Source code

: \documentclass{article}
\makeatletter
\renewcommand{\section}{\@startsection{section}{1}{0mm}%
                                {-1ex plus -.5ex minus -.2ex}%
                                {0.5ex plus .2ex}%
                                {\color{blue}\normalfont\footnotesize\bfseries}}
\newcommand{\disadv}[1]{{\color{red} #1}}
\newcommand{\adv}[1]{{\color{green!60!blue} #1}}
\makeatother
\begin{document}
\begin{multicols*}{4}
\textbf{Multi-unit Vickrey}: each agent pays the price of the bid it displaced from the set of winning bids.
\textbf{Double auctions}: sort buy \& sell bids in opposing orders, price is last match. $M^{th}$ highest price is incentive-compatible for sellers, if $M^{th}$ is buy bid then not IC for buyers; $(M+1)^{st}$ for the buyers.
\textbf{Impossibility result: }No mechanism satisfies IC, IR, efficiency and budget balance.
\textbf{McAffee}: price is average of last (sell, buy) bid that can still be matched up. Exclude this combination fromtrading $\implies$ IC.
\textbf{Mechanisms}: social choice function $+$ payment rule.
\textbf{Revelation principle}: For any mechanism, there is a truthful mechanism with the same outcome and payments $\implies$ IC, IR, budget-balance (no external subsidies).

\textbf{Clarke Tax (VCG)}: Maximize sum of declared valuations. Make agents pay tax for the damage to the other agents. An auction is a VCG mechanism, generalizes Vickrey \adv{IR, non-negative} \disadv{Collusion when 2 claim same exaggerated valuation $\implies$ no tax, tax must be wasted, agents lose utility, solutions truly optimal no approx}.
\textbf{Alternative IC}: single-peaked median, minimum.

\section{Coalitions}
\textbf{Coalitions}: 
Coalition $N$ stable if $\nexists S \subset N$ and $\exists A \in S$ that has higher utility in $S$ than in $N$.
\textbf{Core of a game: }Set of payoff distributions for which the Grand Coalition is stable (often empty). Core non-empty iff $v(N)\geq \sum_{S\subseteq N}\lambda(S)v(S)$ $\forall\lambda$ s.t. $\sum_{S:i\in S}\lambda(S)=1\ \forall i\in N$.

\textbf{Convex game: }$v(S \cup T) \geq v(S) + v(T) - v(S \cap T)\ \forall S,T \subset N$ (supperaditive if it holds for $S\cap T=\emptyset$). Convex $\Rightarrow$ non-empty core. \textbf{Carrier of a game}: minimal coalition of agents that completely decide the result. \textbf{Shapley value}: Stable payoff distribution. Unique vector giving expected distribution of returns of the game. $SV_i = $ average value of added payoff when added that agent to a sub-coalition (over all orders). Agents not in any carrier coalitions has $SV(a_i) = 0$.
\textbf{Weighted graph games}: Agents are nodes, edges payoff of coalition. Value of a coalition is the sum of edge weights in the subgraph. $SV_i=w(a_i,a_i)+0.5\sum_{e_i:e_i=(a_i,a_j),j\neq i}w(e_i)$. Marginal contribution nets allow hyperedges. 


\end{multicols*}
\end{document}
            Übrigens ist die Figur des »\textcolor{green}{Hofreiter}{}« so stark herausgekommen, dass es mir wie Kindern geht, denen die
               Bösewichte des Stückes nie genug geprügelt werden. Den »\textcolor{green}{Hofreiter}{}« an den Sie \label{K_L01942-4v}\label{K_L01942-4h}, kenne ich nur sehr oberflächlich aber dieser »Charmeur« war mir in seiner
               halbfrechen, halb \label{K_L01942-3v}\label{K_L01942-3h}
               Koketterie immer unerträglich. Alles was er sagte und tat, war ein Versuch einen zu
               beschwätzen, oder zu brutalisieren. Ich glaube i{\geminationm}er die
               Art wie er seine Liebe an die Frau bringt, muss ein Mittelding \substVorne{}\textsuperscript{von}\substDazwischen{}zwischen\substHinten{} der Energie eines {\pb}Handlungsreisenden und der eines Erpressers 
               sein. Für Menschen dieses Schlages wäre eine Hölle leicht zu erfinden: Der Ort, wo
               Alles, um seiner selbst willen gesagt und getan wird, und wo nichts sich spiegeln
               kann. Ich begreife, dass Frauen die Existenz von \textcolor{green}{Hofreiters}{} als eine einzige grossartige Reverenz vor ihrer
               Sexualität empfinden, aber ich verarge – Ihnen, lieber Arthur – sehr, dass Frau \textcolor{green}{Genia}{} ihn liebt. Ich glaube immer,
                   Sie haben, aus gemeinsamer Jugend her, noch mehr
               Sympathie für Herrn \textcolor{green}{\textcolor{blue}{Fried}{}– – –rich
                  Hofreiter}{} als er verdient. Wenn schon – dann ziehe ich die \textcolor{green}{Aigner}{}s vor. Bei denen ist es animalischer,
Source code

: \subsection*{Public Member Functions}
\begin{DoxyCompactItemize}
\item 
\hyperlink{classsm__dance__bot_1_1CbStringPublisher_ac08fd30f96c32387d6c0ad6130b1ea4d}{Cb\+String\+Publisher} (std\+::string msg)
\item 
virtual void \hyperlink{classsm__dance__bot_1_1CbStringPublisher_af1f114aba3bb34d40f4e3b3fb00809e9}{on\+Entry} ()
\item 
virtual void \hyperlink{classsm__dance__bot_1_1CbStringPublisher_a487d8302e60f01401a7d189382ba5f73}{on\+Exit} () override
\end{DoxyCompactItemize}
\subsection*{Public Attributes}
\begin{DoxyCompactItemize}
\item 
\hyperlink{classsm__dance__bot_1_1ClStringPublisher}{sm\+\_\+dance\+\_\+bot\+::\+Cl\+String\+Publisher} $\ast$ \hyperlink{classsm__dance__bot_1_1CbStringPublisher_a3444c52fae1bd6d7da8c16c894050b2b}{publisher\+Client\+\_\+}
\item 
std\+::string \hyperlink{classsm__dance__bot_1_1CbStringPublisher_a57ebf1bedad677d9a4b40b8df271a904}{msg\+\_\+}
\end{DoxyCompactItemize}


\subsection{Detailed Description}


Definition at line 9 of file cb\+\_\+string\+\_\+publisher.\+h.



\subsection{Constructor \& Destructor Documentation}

◇ ◇ ◇ ◇

The task:
Anywhere the listing shows the word "blue", copy the full line.

Reply:
                                {\color{blue}\normalfont\footnotesize\bfseries}}
\newcommand{\adv}[1]{{\color{green!60!blue} #1}}
               Sympathie für Herrn \textcolor{green}{\textcolor{blue}{Fried}{}– – –rich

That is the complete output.